ABOUT THIS EXERCISE: Copy, word for word, the opening line of the data and each line after it until the line that contains "[docker download instruction](https://docs.docker.com/install/)", which is included. Leave the pictures out.
(RECORDS TO USE Opens)
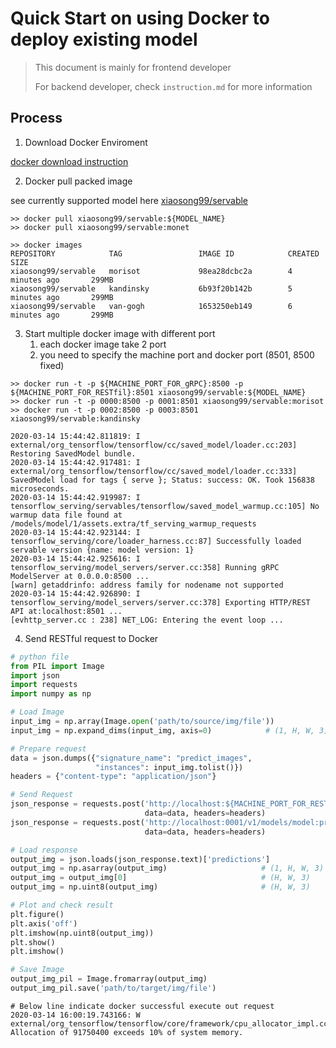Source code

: # Quick Start on using Docker to deploy existing model

> This document is mainly for frontend developer 
>
> For backend developer, check `instruction.md` for more information  



## Process 

1. Download Docker Enviroment 

[docker download instruction](https://docs.docker.com/install/)




2. Docker pull packed image 

see currently supported model here [xiaosong99/servable](https://hub.docker.com/repository/docker/xiaosong99/servable)

```shell
>> docker pull xiaosong99/servable:${MODEL_NAME}
>> docker pull xiaosong99/servable:monet 

>> docker images
REPOSITORY            TAG                 IMAGE ID            CREATED             SIZE
xiaosong99/servable   morisot             98ea28dcbc2a        4 minutes ago       299MB
xiaosong99/servable   kandinsky           6b93f20b142b        5 minutes ago       299MB
xiaosong99/servable   van-gogh            1653250eb149        6 minutes ago       299MB

```




3. Start multiple docker image with different port 
   1. each docker image take 2 port
   2. you need to specify the machine port and docker port (8501, 8500 fixed)


```shell
>> docker run -t -p ${MACHINE_PORT_FOR_gRPC}:8500 -p ${MACHINE_PORT_FOR_RESTfil}:8501 xiaosong99/servable:${MODEL_NAME}
>> docker run -t -p 0000:8500 -p 0001:8501 xiaosong99/servable:morisot
>> docker run -t -p 0002:8500 -p 0003:8501 xiaosong99/servable:kandinsky

2020-03-14 15:44:42.811819: I external/org_tensorflow/tensorflow/cc/saved_model/loader.cc:203] Restoring SavedModel bundle.
2020-03-14 15:44:42.917481: I external/org_tensorflow/tensorflow/cc/saved_model/loader.cc:333] SavedModel load for tags { serve }; Status: success: OK. Took 156838 microseconds.
2020-03-14 15:44:42.919987: I tensorflow_serving/servables/tensorflow/saved_model_warmup.cc:105] No warmup data file found at /models/model/1/assets.extra/tf_serving_warmup_requests
2020-03-14 15:44:42.923144: I tensorflow_serving/core/loader_harness.cc:87] Successfully loaded servable version {name: model version: 1}
2020-03-14 15:44:42.925616: I tensorflow_serving/model_servers/server.cc:358] Running gRPC ModelServer at 0.0.0.0:8500 ...
[warn] getaddrinfo: address family for nodename not supported
2020-03-14 15:44:42.926890: I tensorflow_serving/model_servers/server.cc:378] Exporting HTTP/REST API at:localhost:8501 ...
[evhttp_server.cc : 238] NET_LOG: Entering the event loop ...

```



4. Send RESTful request to Docker 


```python
# python file 
from PIL import Image
import json
import requests
import numpy as np 

# Load Image 
input_img = np.array(Image.open('path/to/source/img/file'))
input_img = np.expand_dims(input_img, axis=0)            # (1, H, W, 3)

# Prepare request
data = json.dumps({"signature_name": "predict_images", 
                   "instances": input_img.tolist()})
headers = {"content-type": "application/json"}

# Send Request
json_response = requests.post('http://localhost:${MACHINE_PORT_FOR_RESTfil}/v1/models/model:predict', \
                              data=data, headers=headers)
json_response = requests.post('http://localhost:0001/v1/models/model:predict', \
                              data=data, headers=headers)

# Load response 
output_img = json.loads(json_response.text)['predictions']
output_img = np.asarray(output_img)                     # (1, H, W, 3)
output_img = output_img[0]                              # (H, W, 3)
output_img = np.uint8(output_img)                       # (H, W, 3)

# Plot and check result 
plt.figure()
plt.axis('off')
plt.imshow(np.uint8(output_img))
plt.show()
plt.imshow()

# Save Image 
output_img_pil = Image.fromarray(output_img)
output_img_pil.save('path/to/target/img/file')
```


```shell
# Below line indicate docker successful execute out request
2020-03-14 16:00:19.743166: W external/org_tensorflow/tensorflow/core/framework/cpu_allocator_impl.cc:81] Allocation of 91750400 exceeds 10% of system memory.
```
(RECORDS TO USE Closes)
SOLVED EXERCISE:
Source code

: # Quick Start on using Docker to deploy existing model

> This document is mainly for frontend developer 
>
> For backend developer, check `instruction.md` for more information  



## Process 

1. Download Docker Enviroment 

[docker download instruction](https://docs.docker.com/install/)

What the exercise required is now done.